Work instructions: Would you repeat the listing below verbatim and drop the images?

Material provided:
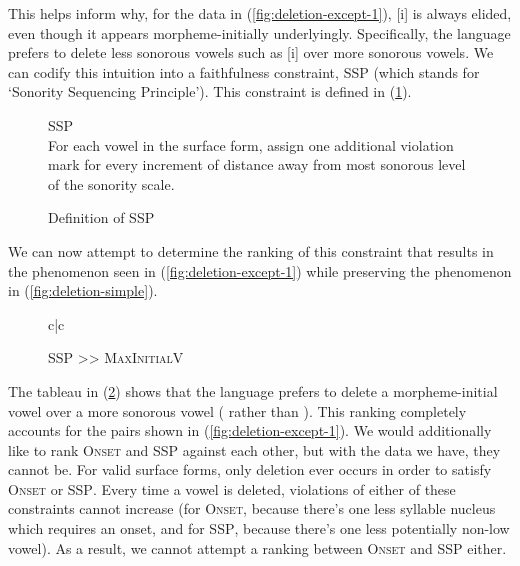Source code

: \documentclass[12pt]{article}
\newcommand{\maxplusv}{\textsc{MaxInitialV}}
\newcommand{\ssp}{\textsc{SSP}}
\newcommand{\onset}{\textsc{Onset}}
\newcommand{\pref}[1]{(\ref{#1})}
\begin{document}
This helps inform why, for the data in \pref{fig:deletion-except-1}, [i] is
always elided, even though it appears morpheme-initially underlyingly.
Specifically, the language prefers to delete less sonorous vowels such as
[i] over more sonorous vowels. We can codify this intuition into a faithfulness
constraint, \ssp{} (which stands for `Sonority Sequencing Principle').
This constraint is defined in \pref{def:ssp}.

\begin{figure}[h]
    \caption{Definition of \ssp}
    \label{def:ssp}
    \begin{center}
        \ssp\\
        For each vowel in the surface form, assign one additional violation
        mark for every increment of distance away from most sonorous level of
        the sonority scale.
    \end{center}
\end{figure}

We can now attempt to determine the ranking of this constraint that results in
the phenomenon seen in \pref{fig:deletion-except-1} while preserving the
phenomenon in \pref{fig:deletion-simple}.

\begin{figure}[h!]
    \caption{\ssp{} >> \maxplusv}
    \label{tableau:ssp-wins}
    \begin{tableau}{c|c}
            \const{\ssp} \const{\maxplusv}
         \vio{**}     \vio{*}
                   \vio{***!}   \vio{}
    \end{tableau}
\end{figure}

The tableau in \pref{tableau:ssp-wins} shows that the language prefers to
delete a morpheme-initial vowel over a more sonorous vowel (\textipa{[\'e]}
rather than \textipa{[\'i]}). This ranking completely accounts for the pairs
shown in \pref{fig:deletion-except-1}. We would additionally like to rank
\onset{} and \ssp{} against each other, but with the data we have, they cannot
be. For valid surface forms, only deletion ever occurs in order to satisfy
\onset{} or \ssp. Every time a vowel is deleted, violations of either of these
constraints cannot increase (for \onset, because there's one less syllable
nucleus which requires an onset, and for \ssp, because there's one less
potentially non-low vowel). As a result, we cannot attempt a ranking between
\onset{} and \ssp{} either.
\end{document}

Response area:
Source code

: \documentclass[12pt]{article}
\newcommand{\maxplusv}{\textsc{MaxInitialV}}
\newcommand{\ssp}{\textsc{SSP}}
\newcommand{\onset}{\textsc{Onset}}
\newcommand{\pref}[1]{(\ref{#1})}
\begin{document}
This helps inform why, for the data in \pref{fig:deletion-except-1}, [i] is
always elided, even though it appears morpheme-initially underlyingly.
Specifically, the language prefers to delete less sonorous vowels such as
[i] over more sonorous vowels. We can codify this intuition into a faithfulness
constraint, \ssp{} (which stands for `Sonority Sequencing Principle').
This constraint is defined in \pref{def:ssp}.

\begin{figure}[h]
    \caption{Definition of \ssp}
    \label{def:ssp}
    \begin{center}
        \ssp\\
        For each vowel in the surface form, assign one additional violation
        mark for every increment of distance away from most sonorous level of
        the sonority scale.
    \end{center}
\end{figure}

We can now attempt to determine the ranking of this constraint that results in
the phenomenon seen in \pref{fig:deletion-except-1} while preserving the
phenomenon in \pref{fig:deletion-simple}.

\begin{figure}[h!]
    \caption{\ssp{} >> \maxplusv}
    \label{tableau:ssp-wins}
    \begin{tableau}{c|c}
            \const{\ssp} \const{\maxplusv}
         \vio{**}     \vio{*}
                   \vio{***!}   \vio{}
    \end{tableau}
\end{figure}

The tableau in \pref{tableau:ssp-wins} shows that the language prefers to
delete a morpheme-initial vowel over a more sonorous vowel (\textipa{[\'e]}
rather than \textipa{[\'i]}). This ranking completely accounts for the pairs
shown in \pref{fig:deletion-except-1}. We would additionally like to rank
\onset{} and \ssp{} against each other, but with the data we have, they cannot
be. For valid surface forms, only deletion ever occurs in order to satisfy
\onset{} or \ssp. Every time a vowel is deleted, violations of either of these
constraints cannot increase (for \onset, because there's one less syllable
nucleus which requires an onset, and for \ssp, because there's one less
potentially non-low vowel). As a result, we cannot attempt a ranking between
\onset{} and \ssp{} either.
\end{document}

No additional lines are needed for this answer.